---
tags: math615
robots: noindex, nofollow
---
# Data Architecture
By the end of this lecture students will understand that
* Data is recorded in different manners
* Spreadsheets are a common method of recording data
* Codebooks are an essential piece in learning about the data
* There is a difference between human readable and computer readable data formats
---
## Prior knowledge
:question: **What is data?**
Gunner - any meaningful information that exists or is collected/recorded. Used to understand a topic(s)
Matthew - Relevant information that is used to aid in answering a question
Meghan - The resulting information from variables that have been measured or surveyed.
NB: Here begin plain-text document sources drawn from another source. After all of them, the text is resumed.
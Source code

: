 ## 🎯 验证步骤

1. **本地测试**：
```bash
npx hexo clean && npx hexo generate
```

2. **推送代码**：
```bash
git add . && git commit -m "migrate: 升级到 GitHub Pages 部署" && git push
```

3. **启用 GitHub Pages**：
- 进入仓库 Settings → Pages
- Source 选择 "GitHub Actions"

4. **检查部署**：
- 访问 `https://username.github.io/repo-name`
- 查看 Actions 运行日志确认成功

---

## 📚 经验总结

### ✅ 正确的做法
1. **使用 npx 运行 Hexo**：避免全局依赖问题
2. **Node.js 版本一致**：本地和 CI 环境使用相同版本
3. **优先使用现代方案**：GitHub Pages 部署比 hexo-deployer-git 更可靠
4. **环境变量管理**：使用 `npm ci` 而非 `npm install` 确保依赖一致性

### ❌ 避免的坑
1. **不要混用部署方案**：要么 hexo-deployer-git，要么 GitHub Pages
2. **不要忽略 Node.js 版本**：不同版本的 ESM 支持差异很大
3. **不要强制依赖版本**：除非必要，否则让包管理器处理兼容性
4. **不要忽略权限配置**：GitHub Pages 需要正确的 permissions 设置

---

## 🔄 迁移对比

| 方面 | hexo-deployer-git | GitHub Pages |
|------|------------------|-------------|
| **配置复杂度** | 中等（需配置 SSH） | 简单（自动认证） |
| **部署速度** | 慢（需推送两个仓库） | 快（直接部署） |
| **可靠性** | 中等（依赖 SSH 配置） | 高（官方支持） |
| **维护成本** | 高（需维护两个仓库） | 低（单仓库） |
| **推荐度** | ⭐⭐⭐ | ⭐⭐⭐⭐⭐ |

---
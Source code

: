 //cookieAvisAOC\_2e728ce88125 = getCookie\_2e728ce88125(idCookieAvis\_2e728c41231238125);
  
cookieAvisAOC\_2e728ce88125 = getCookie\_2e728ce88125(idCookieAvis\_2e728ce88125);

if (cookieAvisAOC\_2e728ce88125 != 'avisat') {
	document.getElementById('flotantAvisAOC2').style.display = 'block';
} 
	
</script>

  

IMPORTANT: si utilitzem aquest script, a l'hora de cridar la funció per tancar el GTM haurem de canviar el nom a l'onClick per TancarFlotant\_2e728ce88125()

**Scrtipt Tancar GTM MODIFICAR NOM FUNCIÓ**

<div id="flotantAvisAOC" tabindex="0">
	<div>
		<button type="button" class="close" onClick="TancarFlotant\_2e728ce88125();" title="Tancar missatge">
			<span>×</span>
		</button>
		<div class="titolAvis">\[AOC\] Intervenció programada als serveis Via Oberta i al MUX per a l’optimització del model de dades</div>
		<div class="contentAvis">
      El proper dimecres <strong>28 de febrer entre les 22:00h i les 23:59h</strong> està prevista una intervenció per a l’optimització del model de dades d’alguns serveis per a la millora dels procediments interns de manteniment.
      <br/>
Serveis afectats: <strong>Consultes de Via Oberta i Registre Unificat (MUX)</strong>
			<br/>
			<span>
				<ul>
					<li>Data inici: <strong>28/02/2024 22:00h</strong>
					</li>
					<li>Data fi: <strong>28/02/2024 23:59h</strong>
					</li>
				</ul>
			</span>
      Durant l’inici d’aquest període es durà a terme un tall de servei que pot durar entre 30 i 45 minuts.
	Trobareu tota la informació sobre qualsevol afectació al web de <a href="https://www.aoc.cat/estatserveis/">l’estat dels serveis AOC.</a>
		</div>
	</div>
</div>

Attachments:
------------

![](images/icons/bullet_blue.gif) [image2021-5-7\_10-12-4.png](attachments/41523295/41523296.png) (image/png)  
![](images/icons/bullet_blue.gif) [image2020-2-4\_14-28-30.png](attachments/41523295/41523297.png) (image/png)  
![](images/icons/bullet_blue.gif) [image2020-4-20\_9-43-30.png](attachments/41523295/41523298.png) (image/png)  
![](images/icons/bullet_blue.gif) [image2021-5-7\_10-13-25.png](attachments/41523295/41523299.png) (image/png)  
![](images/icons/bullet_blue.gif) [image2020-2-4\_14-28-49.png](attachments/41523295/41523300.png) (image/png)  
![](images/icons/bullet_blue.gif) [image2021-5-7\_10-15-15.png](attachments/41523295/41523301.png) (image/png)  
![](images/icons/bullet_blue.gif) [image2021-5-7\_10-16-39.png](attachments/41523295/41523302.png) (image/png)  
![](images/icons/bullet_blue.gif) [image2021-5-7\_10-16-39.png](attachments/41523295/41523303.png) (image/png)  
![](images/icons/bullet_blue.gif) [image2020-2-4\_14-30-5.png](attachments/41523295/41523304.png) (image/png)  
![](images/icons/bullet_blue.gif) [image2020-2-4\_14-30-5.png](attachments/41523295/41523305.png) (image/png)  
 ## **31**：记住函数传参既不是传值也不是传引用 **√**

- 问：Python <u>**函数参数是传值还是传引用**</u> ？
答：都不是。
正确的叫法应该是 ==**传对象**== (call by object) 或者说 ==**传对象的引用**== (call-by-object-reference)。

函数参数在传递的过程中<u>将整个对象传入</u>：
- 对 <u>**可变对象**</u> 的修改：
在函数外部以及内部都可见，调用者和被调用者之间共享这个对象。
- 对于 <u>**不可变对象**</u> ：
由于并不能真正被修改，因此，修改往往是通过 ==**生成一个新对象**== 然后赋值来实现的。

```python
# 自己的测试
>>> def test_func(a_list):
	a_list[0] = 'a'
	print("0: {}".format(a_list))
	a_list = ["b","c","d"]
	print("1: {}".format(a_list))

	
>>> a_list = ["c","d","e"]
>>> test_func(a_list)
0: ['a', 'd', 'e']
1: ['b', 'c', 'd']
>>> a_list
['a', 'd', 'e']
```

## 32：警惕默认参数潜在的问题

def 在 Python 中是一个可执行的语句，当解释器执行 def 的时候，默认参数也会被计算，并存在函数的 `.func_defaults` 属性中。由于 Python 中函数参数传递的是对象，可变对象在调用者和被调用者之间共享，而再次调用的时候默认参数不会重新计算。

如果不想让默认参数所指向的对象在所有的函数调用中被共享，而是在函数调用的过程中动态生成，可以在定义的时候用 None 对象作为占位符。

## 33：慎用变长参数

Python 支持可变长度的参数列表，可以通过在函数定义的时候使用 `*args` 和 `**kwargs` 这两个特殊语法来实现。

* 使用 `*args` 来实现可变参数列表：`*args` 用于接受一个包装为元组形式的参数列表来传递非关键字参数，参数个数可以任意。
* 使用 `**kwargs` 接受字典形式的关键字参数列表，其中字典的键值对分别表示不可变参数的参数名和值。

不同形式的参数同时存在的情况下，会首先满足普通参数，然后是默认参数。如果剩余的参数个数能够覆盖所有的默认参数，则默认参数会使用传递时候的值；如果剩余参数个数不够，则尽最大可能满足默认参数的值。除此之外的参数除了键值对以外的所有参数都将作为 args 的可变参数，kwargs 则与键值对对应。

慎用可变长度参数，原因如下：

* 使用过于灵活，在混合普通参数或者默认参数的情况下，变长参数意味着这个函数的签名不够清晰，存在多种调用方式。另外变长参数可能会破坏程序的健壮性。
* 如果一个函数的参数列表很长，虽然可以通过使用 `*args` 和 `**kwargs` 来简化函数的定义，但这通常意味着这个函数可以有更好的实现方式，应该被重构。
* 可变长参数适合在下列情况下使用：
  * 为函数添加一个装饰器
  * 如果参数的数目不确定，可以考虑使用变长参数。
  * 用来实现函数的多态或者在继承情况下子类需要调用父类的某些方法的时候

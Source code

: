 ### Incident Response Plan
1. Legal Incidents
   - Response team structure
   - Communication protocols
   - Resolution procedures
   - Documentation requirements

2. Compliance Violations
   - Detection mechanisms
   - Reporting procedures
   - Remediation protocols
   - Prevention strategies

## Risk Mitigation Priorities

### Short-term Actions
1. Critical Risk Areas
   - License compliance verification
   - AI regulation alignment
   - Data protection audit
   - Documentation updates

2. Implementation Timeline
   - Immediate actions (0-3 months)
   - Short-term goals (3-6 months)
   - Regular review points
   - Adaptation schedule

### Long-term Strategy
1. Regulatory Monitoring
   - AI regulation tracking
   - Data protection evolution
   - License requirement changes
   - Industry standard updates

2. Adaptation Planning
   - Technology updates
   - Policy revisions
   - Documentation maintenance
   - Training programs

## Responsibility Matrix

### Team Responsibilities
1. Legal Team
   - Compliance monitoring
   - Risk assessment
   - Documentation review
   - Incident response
Abbey - Information in different forms such as numbers that can be used to answer questions
Evan: Data is information and information is power
Jake - some amount of information that can be classified
Ryan - Recorded values
Sean- sets of information and variables which can be used to more deeply explore topics and questions
Jay - bits of information that can be collected, stored, and manipulated to tell a story
Eden - A collection of numbers and information that applies to them.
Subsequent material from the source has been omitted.